#### Work order
Your answer is the lines below, exactly, from the one that contains "UC/US | Description" through the one that contains "to the Agenda](../../us22/Readme.md)", both included.

#### Provided entries

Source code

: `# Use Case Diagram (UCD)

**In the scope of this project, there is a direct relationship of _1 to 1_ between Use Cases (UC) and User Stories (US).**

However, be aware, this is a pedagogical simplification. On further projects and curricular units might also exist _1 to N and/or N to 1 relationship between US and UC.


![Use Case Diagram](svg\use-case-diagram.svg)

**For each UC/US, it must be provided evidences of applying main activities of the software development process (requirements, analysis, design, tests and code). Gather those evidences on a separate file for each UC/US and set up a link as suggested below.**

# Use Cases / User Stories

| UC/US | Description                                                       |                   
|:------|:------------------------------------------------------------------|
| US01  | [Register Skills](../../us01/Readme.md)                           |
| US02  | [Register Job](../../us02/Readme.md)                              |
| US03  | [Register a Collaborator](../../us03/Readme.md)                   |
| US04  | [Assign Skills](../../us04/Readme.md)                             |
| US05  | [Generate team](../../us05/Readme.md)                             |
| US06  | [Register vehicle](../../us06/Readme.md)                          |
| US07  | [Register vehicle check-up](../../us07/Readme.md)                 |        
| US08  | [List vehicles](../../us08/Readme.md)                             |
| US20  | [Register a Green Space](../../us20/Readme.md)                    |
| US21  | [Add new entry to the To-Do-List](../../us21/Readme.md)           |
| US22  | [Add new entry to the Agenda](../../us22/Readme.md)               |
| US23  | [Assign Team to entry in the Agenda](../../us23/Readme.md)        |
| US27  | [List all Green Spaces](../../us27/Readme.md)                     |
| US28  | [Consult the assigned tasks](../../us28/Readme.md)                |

#### Exercise solution
| UC/US | Description                                                       |                   
|:------|:------------------------------------------------------------------|
| US01  | [Register Skills](../../us01/Readme.md)                           |
| US02  | [Register Job](../../us02/Readme.md)                              |
| US03  | [Register a Collaborator](../../us03/Readme.md)                   |
| US04  | [Assign Skills](../../us04/Readme.md)                             |
| US05  | [Generate team](../../us05/Readme.md)                             |
| US06  | [Register vehicle](../../us06/Readme.md)                          |
| US07  | [Register vehicle check-up](../../us07/Readme.md)                 |        
| US08  | [List vehicles](../../us08/Readme.md)                             |
| US20  | [Register a Green Space](../../us20/Readme.md)                    |
| US21  | [Add new entry to the To-Do-List](../../us21/Readme.md)           |
| US22  | [Add new entry to the Agenda](../../us22/Readme.md)               |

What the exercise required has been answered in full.